Ideally I'd not have to write any low-level code at all and I'd do it all in factor. To be honest factor is pretty bloody fast, and could conceivably compete well with raw assembler in the not-too-distant future given enough tweaking of the code generator. For the time being though C and assembler rule the performance roost in this environment.

Ok, so the interesting problem I have is:

I have a set of 32bit integers, and I want to search a large unsorted 32bit array accumulating the array indices of values matching those from the set. To solve this in factor I've been putting the input set in a hashtable and then sequentially looking up each element from the array, which algorithmically is pretty optimal O(n+m) but the ever present constant is pretty high. This takes about 4 seconds on a processor pegged at 800mhz for a 48MB array.

Ideally I want this performance down to under 100ms. This is going to be very tight because a 48mb file contains ~12M elements, so if I'm aiming for 100ms that means about 6 cycles per element on an 800mhz chip. Probably a bit too ambitious.

I'm thinking I'll create a bloom filter with a simple hashing function (like e.g. 'mod' ) and iterate the large array in assembler checking the filter for each element and then escaping back to factor to confirm and accumulate matches.

Incidentally, I've noticed that my motivation for writing about my programming ideas drops after I've implemented them, so this time I thought I'd experiment with using my blog to think through the idea before I attempt it. Can anybody see a better way to solve this problem given the constraints? I'll post again with the results...

Hashing Searching Sketching

For the computer scientists in the room:

Google techtalks rock, and this one about recent advances in retrieval techniques was especially interesting to me.

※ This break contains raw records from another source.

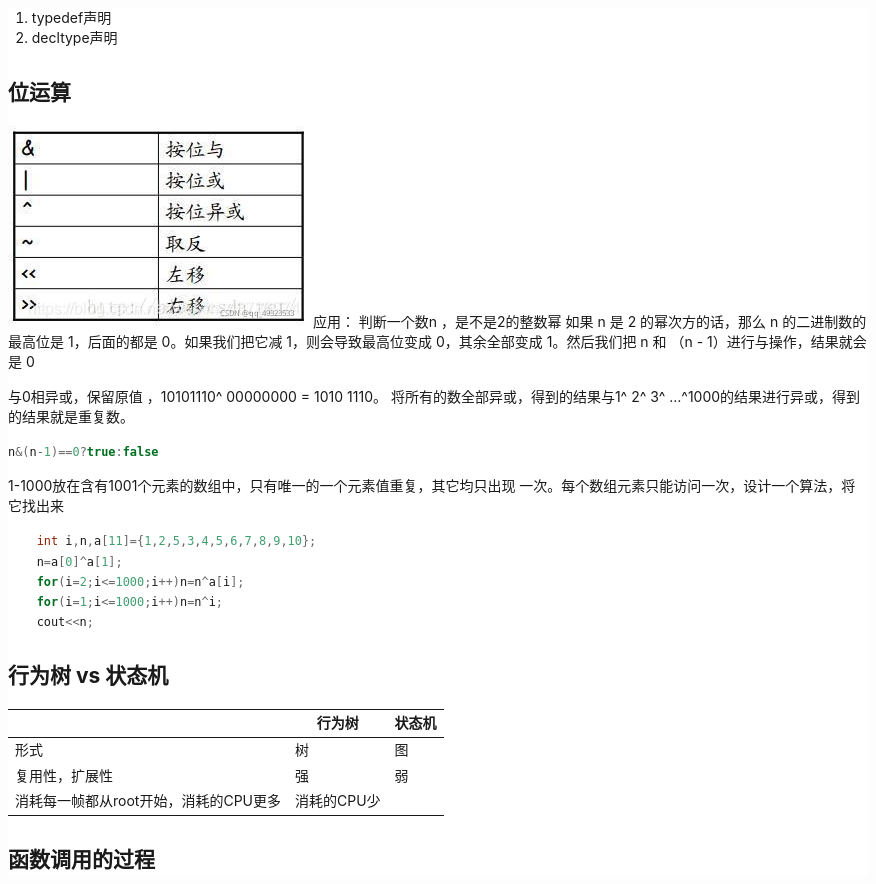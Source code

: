 1. typedef声明
2. decltype声明

## 位运算

![在这里插入图片描述](学习笔记（二）.assets/watermark,type_ZHJvaWRzYW5zZmFsbGJhY2s,shadow_50,text_Q1NETiBAcXFfNDkzMjM1MzM=,size_8,color_FFFFFF,t_70,g_se,x_16-1640878310207471.png)
应用：
判断一个数n ，是不是2的整数幂
如果 n 是 2 的幂次方的话，那么 n 的二进制数的最高位是 1，后面的都是 0。如果我们把它减 1，则会导致最高位变成 0，其余全部变成 1。然后我们把 n 和 （n - 1）进行与操作，结果就会是 0

与0相异或，保留原值 ，10101110^ 00000000 = 1010 1110。
将所有的数全部异或，得到的结果与1^ 2^ 3^ …^1000的结果进行异或，得到的结果就是重复数。

```cpp
n&(n-1)==0?true:false
```

1-1000放在含有1001个元素的数组中，只有唯一的一个元素值重复，其它均只出现
一次。每个数组元素只能访问一次，设计一个算法，将它找出来

```cpp
	int i,n,a[11]={1,2,5,3,4,5,6,7,8,9,10};
   	n=a[0]^a[1];
	for(i=2;i<=1000;i++)n=n^a[i]; 
  	for(i=1;i<=1000;i++)n=n^i;
	cout<<n;
```

## 行为树 vs 状态机

|                                       | 行为树      | 状态机 |
| ------------------------------------- | ----------- | ------ |
| 形式                                  | 树          | 图     |
| 复用性，扩展性                        | 强          | 弱     |
| 消耗每一帧都从root开始，消耗的CPU更多 | 消耗的CPU少 |        |

## 函数调用的过程
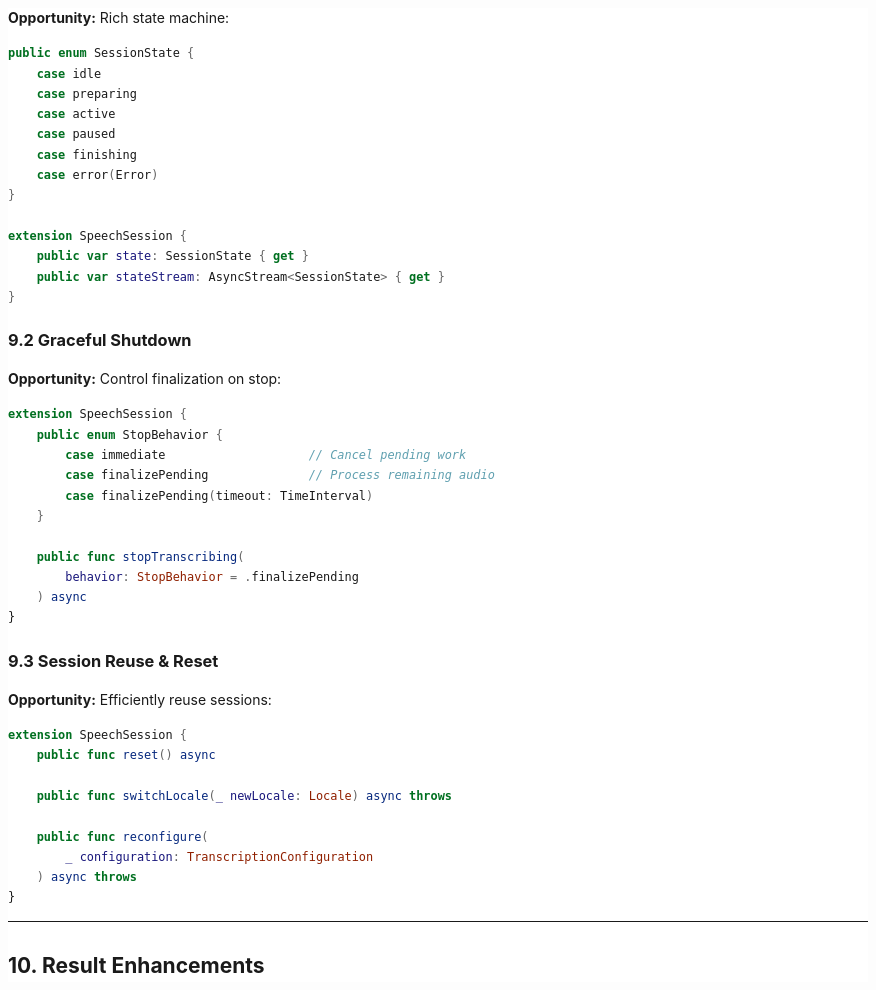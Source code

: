 **Opportunity:** Rich state machine:

```swift
public enum SessionState {
    case idle
    case preparing
    case active
    case paused
    case finishing
    case error(Error)
}

extension SpeechSession {
    public var state: SessionState { get }
    public var stateStream: AsyncStream<SessionState> { get }
}
```

### 9.2 Graceful Shutdown

**Opportunity:** Control finalization on stop:

```swift
extension SpeechSession {
    public enum StopBehavior {
        case immediate                    // Cancel pending work
        case finalizePending              // Process remaining audio
        case finalizePending(timeout: TimeInterval)
    }
    
    public func stopTranscribing(
        behavior: StopBehavior = .finalizePending
    ) async
}
```

### 9.3 Session Reuse & Reset

**Opportunity:** Efficiently reuse sessions:

```swift
extension SpeechSession {
    public func reset() async
    
    public func switchLocale(_ newLocale: Locale) async throws
    
    public func reconfigure(
        _ configuration: TranscriptionConfiguration
    ) async throws
}
```

---

## 10. Result Enhancements
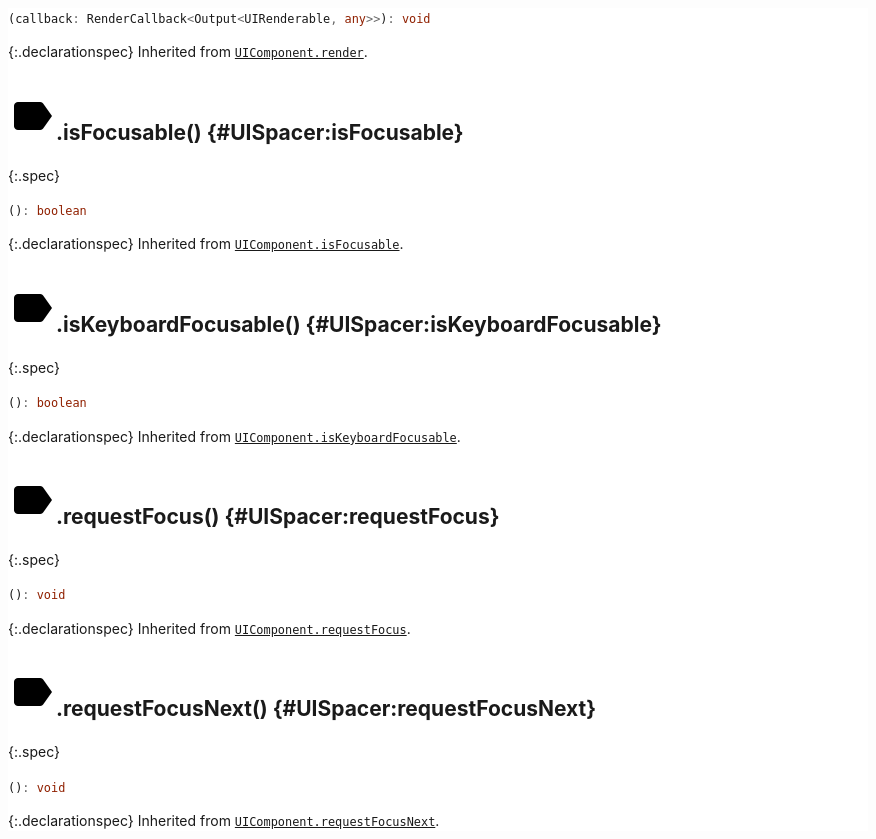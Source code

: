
 ```typescript
(callback: RenderCallback<Output<UIRenderable, any>>): void
```
{:.declarationspec}
Inherited from [`UIComponent.render`](./UIComponent#UIComponent:render).



## ![](/assets/icons/spec-method.svg).isFocusable() {#UISpacer:isFocusable}
{:.spec}

```typescript
(): boolean
```
{:.declarationspec}
Inherited from [`UIComponent.isFocusable`](./UIComponent#UIComponent:isFocusable).



## ![](/assets/icons/spec-method.svg).isKeyboardFocusable() {#UISpacer:isKeyboardFocusable}
{:.spec}

```typescript
(): boolean
```
{:.declarationspec}
Inherited from [`UIComponent.isKeyboardFocusable`](./UIComponent#UIComponent:isKeyboardFocusable).



## ![](/assets/icons/spec-method.svg).requestFocus() {#UISpacer:requestFocus}
{:.spec}

```typescript
(): void
```
{:.declarationspec}
Inherited from [`UIComponent.requestFocus`](./UIComponent#UIComponent:requestFocus).



## ![](/assets/icons/spec-method.svg).requestFocusNext() {#UISpacer:requestFocusNext}
{:.spec}

```typescript
(): void
```
{:.declarationspec}
Inherited from [`UIComponent.requestFocusNext`](./UIComponent#UIComponent:requestFocusNext).
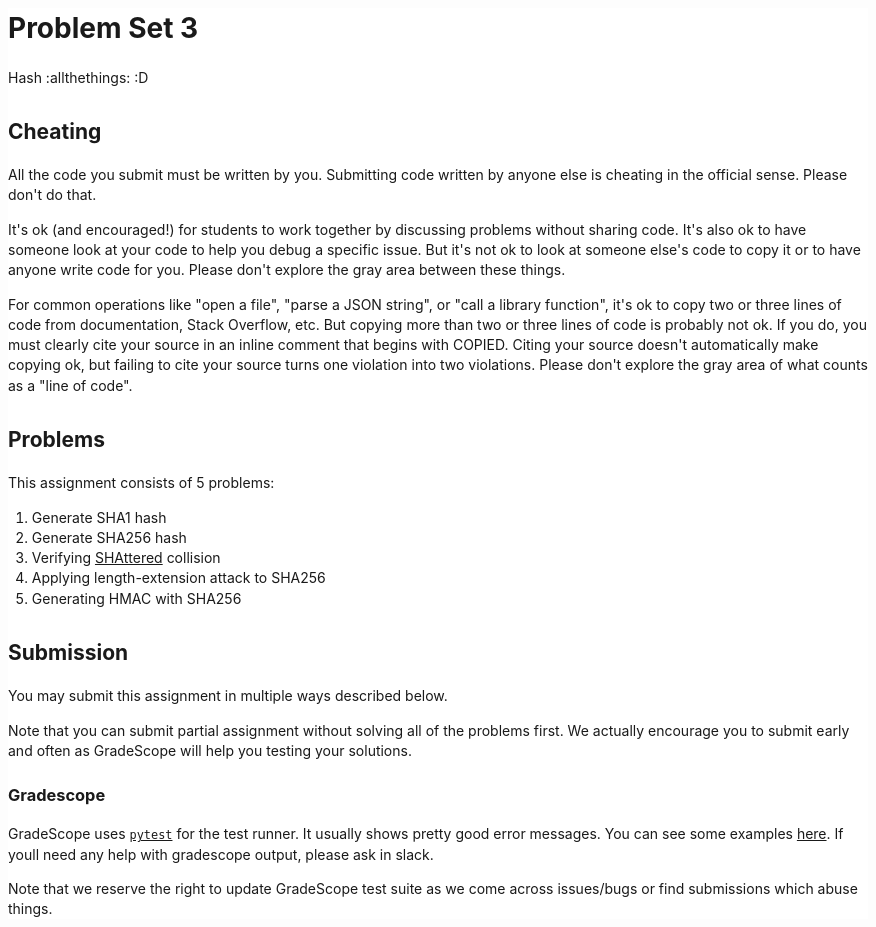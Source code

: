 # Problem Set 3

Hash :allthethings: :D

## Cheating

All the code you submit must be written by you. Submitting code written by
anyone else is cheating in the official sense. Please don't do that.

It's ok (and encouraged!) for students to work together by discussing problems
without sharing code. It's also ok to have someone look at your code to help
you debug a specific issue. But it's not ok to look at someone else's code to
copy it or to have anyone write code for you. Please don't explore the gray
area between these things.

For common operations like "open a file", "parse a JSON string", or "call
a library function", it's ok to copy two or three lines of code from
documentation, Stack Overflow, etc. But copying more than two or three lines
of code is probably not ok. If you do, you must clearly cite your source
in an inline comment that begins with COPIED. Citing your source doesn't
automatically make copying ok, but failing to cite your source turns one
violation into two violations. Please don't explore the gray area of what
counts as a "line of code".

## Problems

This assignment consists of 5 problems:

1. Generate SHA1 hash
1. Generate SHA256 hash
1. Verifying [SHAttered](https://shattered.io/) collision
1. Applying length-extension attack to SHA256
1. Generating HMAC with SHA256

## Submission

You may submit this assignment in multiple ways described below.

Note that you can submit partial assignment without solving all of
the problems first. We actually encourage you to submit early and often as
GradeScope will help you testing your solutions.

### Gradescope

GradeScope uses [`pytest`](https://docs.pytest.org/en/7.1.x/contents.html)
for the test runner. It usually shows pretty good error messages.
You can see some examples [here](https://docs.pytest.org/en/7.1.x/how-to/output.html).
If youll need any help with gradescope output, please ask in slack.

Note that we reserve the right to update GradeScope test suite as we come
across issues/bugs or find submissions which abuse things.
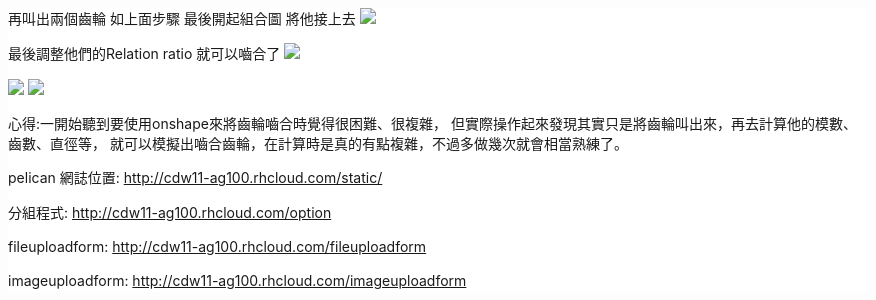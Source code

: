 再叫出兩個齒輪 如上面步驟 最後開起組合圖  將他接上去
<img src="http://imgur.com/HZSD3RN.png" width="100%" />

最後調整他們的Relation ratio 就可以嚙合了
<img src="http://imgur.com/5xcJTUA.png" width="100%" />

<img src="http://imgur.com/TTy9V1r.png" width="100%" />

<img src="http://imgur.com/76G4Kgg.png" width="100%" />


心得:一開始聽到要使用onshape來將齒輪嚙合時覺得很困難、很複雜，
但實際操作起來發現其實只是將齒輪叫出來，再去計算他的模數、齒數、直徑等，
就可以模擬出嚙合齒輪，在計算時是真的有點複雜，不過多做幾次就會相當熟練了。




pelican 網誌位置: <a href="http://cdw11-ag100.rhcloud.com/static/">http://cdw11-ag100.rhcloud.com/static/</a>

分組程式: <a href="http://cdw11-ag100.rhcloud.com/option">http://cdw11-ag100.rhcloud.com/option</a>

fileuploadform: <a href="http://cdw11-ag100.rhcloud.com/fileuploadform">http://cdw11-ag100.rhcloud.com/fileuploadform</a>

imageuploadform: <a href="http://cdw11-ag100.rhcloud.com/imageuploadform">http://cdw11-ag100.rhcloud.com/imageuploadform</a>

In particular it includes a remarkable recent observation for the improvement of hash tables: Hash table loading and performance can be dramatically improved simply by using more than one hash algorithm in the lookup.

I.e.

  • instead of doing one hash lookup, you hash the item with two functions (to get two results) and look in both buckets - one of them will contain the element. (i.e. constant lookup time)
  • On insert you hash twice and put the element in the bucket with the smallest number of elements.
  • A further optimisation: moving elements to their pairs to optimise loading allows you to get a constant maximum bucket length of 2. That means you don't even need to use a linked list for each bucket, you can preallocate a fixed array of (2 * number of nodes) - i.e. 2 elements for each bucket. With this scheme you can store ~1.7n values in n buckets with very low probablility of overflow.
  • Finally, simply keep a seperate (very small) overflow buffer for the rare cases where there's overflow.

The techtalk is definitely worth a watch - I found the speaker entertaining and easy to follow.

Actually, having spent a bit of time watching videos recently I've got to wonder if the video presentation is the future of university-level computer science education. I get so much more out of watching technical videos and then looking stuff up in wikipedia than I ever did out of going to undergrad lectures.